◆ **WHAT THE TASK REQUIRES**
Among the records below, find the lines with the word "Agence" and copy them.

GIVEN ENTRIES section start

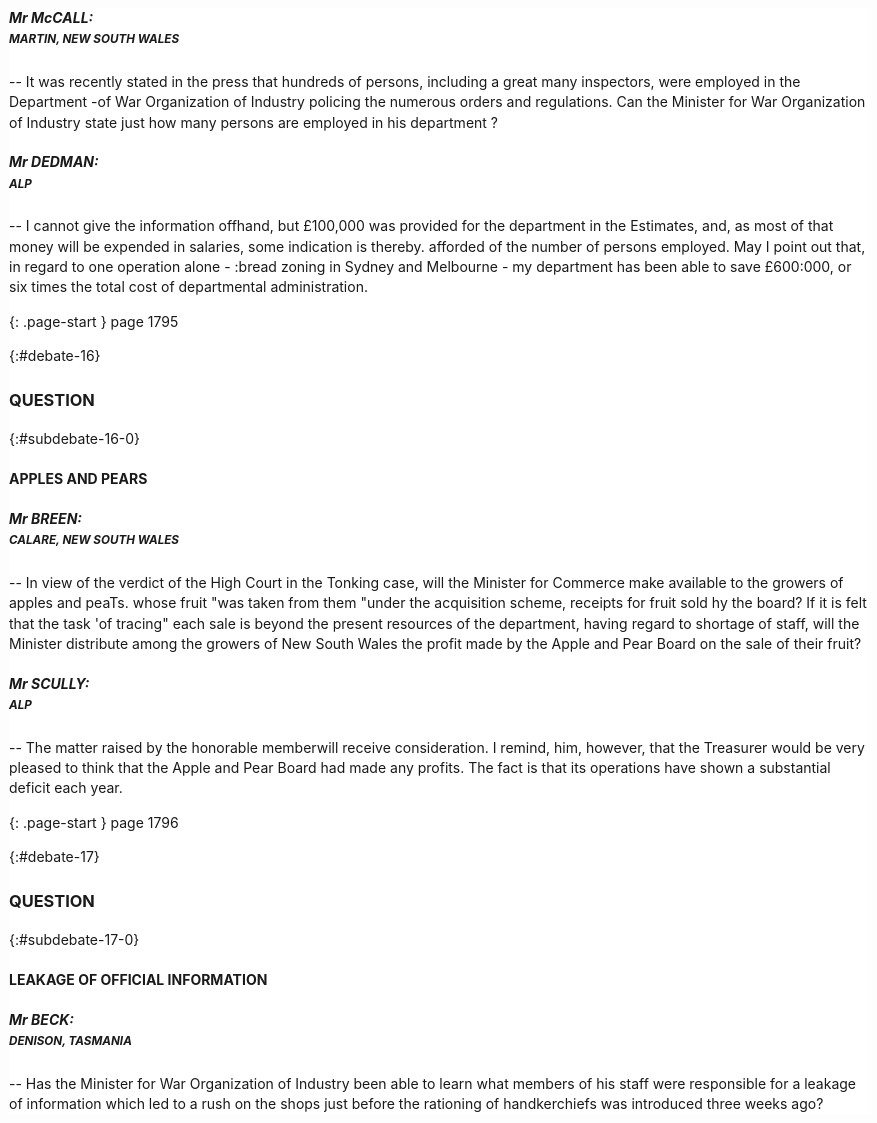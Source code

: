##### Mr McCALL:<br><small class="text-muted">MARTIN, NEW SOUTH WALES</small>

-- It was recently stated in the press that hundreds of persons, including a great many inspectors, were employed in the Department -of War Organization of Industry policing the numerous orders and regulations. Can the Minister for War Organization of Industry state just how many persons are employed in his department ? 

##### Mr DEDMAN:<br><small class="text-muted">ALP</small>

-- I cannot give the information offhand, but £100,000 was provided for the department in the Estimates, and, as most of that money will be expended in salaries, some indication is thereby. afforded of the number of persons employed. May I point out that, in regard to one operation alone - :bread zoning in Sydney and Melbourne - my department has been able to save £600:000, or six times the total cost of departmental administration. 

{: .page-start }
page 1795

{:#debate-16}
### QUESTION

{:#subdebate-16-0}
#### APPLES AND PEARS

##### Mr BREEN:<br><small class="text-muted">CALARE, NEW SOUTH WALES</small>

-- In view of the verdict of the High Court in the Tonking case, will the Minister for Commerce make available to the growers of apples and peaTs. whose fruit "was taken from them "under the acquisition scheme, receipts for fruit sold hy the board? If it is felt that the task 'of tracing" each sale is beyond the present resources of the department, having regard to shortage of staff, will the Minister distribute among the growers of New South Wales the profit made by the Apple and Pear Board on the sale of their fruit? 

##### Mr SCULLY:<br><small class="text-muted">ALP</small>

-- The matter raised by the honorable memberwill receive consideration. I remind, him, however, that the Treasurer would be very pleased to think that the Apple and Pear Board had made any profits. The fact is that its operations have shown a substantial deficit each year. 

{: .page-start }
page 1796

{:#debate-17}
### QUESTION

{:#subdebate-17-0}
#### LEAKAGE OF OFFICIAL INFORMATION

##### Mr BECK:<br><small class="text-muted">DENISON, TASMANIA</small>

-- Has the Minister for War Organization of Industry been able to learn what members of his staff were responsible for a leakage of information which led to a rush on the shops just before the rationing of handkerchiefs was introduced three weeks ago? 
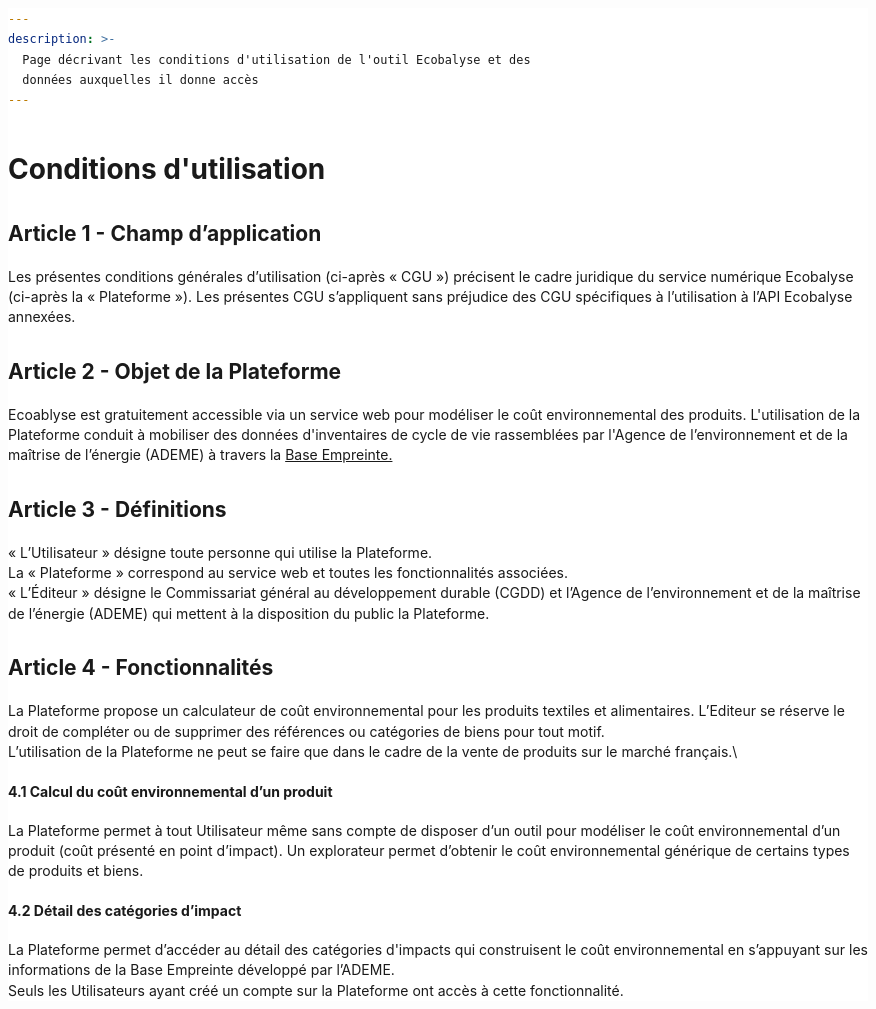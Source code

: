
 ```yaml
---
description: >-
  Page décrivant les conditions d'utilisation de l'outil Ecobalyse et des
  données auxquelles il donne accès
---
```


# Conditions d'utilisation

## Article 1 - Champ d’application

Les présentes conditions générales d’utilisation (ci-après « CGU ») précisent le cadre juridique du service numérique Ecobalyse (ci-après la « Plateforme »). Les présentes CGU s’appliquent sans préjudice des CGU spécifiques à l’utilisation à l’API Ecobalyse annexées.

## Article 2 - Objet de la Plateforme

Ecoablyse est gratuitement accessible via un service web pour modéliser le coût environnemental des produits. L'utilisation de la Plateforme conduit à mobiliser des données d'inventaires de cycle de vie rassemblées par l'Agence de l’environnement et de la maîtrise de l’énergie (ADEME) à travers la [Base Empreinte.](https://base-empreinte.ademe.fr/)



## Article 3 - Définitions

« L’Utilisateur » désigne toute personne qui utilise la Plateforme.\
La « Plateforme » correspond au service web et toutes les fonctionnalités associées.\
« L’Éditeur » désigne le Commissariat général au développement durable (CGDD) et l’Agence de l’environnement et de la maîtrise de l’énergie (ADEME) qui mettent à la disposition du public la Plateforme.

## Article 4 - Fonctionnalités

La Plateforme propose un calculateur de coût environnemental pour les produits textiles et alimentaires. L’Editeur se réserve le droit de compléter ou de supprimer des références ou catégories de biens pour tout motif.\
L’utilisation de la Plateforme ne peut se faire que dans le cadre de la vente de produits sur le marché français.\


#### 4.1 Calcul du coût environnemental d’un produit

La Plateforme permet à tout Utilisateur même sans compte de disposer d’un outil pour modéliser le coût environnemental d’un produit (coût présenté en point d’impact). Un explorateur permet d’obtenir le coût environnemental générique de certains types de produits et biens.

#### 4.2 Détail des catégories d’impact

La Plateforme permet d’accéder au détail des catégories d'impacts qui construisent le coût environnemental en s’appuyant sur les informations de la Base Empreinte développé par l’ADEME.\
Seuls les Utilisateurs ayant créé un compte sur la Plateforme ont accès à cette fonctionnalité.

GIVEN ENTRIES section end

◆ **ANSWER SPACE**
Ecoablyse est gratuitement accessible via un service web pour modéliser le coût environnemental des produits. L'utilisation de la Plateforme conduit à mobiliser des données d'inventaires de cycle de vie rassemblées par l'Agence de l’environnement et de la maîtrise de l’énergie (ADEME) à travers la [Base Empreinte.](https://base-empreinte.ademe.fr/)
« L’Éditeur » désigne le Commissariat général au développement durable (CGDD) et l’Agence de l’environnement et de la maîtrise de l’énergie (ADEME) qui mettent à la disposition du public la Plateforme.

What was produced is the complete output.